Zvezda - German MG34 with Crew 1939-42 (6106) _________(EXT)



Manufacturer Zvezda
Scale 1/72
Set Code 6106
Year 2010
No. of Figures 4
No. of Poses 2
Additional Items Wargaming cards, bases and flags
Size Tall
Material Soft Plastic
Colour Gray
Flash Level Medium
Glue-ability Excellent (Superglue Gel)
Conversion-ability Difficult
Optimal Period 1939  - 1945



When Zvezda took the decision to portray WWII Germans soldiers in 1/72 scale, it did it in a remarkable manner, issuing in the same time not one, but two figure kits referred to the brave and experienced Wehrmacht infantry. If the first set, considered like that only due to registration numbers, targeted regular troopers endowed with rifles and submachine guns, the second aimed specialized units, operating the famous and most trustful support weapon of infantry, the machinegun. In full accordance with reality, where MGs were an usual presence on the front line as the main weapon of WWII German infantry squads, Braille Scale figure sets abound in MGs, existing also few other tenders exclusively dedicated to such armaments. Still, in heavy role, respectively on Lafette, tripod offers are scarce and the accessible ones do not succeed to catch a proper picture of the device in case. Zvezda proposal plans to fill in exactly this major gap and accomplish it in an admirable manner, the MG, its tripod and the crew really impressing.
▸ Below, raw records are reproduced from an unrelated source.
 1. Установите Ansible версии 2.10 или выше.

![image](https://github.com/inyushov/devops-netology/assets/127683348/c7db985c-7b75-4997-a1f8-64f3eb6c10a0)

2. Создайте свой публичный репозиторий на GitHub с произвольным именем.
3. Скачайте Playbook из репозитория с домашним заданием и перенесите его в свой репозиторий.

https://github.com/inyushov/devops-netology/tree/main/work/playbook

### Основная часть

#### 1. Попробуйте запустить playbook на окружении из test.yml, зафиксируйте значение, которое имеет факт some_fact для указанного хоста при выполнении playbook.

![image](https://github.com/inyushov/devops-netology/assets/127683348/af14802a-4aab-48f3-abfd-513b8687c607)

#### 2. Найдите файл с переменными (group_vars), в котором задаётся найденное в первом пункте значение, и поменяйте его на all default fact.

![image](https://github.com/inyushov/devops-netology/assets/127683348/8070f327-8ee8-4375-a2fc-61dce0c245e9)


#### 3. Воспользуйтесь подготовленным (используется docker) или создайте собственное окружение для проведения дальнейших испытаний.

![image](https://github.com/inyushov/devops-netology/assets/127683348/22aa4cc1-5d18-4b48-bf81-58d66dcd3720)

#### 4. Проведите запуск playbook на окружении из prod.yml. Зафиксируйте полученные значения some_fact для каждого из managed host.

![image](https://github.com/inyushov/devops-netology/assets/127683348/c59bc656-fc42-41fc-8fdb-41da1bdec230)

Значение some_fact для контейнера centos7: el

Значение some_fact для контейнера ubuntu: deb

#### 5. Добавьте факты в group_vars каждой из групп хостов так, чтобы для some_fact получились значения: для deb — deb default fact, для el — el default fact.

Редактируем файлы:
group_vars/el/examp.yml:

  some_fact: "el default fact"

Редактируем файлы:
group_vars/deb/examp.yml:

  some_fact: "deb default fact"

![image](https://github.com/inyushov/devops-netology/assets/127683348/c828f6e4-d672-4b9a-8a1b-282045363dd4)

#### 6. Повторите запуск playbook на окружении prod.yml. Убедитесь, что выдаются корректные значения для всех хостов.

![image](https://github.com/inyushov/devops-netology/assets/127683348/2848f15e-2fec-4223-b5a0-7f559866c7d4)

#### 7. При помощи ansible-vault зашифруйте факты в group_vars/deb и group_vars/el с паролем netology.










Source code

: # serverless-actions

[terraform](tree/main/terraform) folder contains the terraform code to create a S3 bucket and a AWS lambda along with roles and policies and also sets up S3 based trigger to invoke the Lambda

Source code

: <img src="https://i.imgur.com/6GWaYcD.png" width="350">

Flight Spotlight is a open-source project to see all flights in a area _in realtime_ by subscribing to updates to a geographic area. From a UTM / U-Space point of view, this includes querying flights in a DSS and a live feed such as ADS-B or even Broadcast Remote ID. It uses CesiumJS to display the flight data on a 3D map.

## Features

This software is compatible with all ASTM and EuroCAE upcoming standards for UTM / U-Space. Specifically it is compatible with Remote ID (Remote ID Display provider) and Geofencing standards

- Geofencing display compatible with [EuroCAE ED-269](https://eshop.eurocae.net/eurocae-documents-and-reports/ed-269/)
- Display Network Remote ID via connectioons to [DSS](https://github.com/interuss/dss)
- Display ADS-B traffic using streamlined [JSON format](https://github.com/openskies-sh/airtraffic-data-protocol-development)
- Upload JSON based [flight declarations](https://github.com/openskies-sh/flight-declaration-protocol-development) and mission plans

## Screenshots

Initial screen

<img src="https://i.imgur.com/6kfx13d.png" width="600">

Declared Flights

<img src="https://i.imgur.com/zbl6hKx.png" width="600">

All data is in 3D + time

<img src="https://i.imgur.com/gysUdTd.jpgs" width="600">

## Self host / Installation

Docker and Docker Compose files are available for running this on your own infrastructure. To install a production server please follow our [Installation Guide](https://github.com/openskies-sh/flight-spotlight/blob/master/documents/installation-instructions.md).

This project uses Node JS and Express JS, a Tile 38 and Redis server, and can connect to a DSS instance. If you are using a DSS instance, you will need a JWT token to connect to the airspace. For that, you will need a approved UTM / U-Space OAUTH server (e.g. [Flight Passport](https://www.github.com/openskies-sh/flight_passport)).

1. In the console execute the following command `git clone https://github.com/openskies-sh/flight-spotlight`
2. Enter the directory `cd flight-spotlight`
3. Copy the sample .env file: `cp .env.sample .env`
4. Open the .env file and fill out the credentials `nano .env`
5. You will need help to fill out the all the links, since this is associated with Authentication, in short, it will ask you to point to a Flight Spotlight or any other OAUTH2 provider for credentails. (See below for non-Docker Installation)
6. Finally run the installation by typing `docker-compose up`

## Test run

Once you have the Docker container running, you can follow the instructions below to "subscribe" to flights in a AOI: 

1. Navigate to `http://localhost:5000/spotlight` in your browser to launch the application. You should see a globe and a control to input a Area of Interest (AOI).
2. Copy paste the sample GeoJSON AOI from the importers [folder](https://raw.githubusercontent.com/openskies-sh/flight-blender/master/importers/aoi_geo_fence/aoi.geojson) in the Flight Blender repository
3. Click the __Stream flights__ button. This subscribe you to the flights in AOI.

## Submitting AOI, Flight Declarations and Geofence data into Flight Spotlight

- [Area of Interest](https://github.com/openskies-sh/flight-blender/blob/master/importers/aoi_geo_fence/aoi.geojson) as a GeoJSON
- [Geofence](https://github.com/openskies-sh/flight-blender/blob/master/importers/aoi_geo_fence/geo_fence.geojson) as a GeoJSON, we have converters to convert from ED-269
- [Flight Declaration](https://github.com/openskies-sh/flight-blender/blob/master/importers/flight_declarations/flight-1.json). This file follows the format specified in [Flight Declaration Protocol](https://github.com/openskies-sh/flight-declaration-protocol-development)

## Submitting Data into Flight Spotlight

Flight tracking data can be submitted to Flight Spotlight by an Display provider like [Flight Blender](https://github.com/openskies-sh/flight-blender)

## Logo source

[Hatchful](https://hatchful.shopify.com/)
On the other hand, the opening Zvezda twin sets on 1/72 WWII Germans might be assessed as a market test, the company launching the first in hard and the second in soft plastic. Obviously, in hard material details appear finer and sharper and the two kits in case perfectly exemplify this fact-finding. The sensitivity of MG barrel and other thin parts determined the manufacturer to select a soft plastic approach, perhaps appraising that it confers better resistance to them, a key issue particularly in wargaming. Indeed, the present MG and its tripod excellent react to bending, being almost unbreakable, but the same material clearly affected the quality of details on figures.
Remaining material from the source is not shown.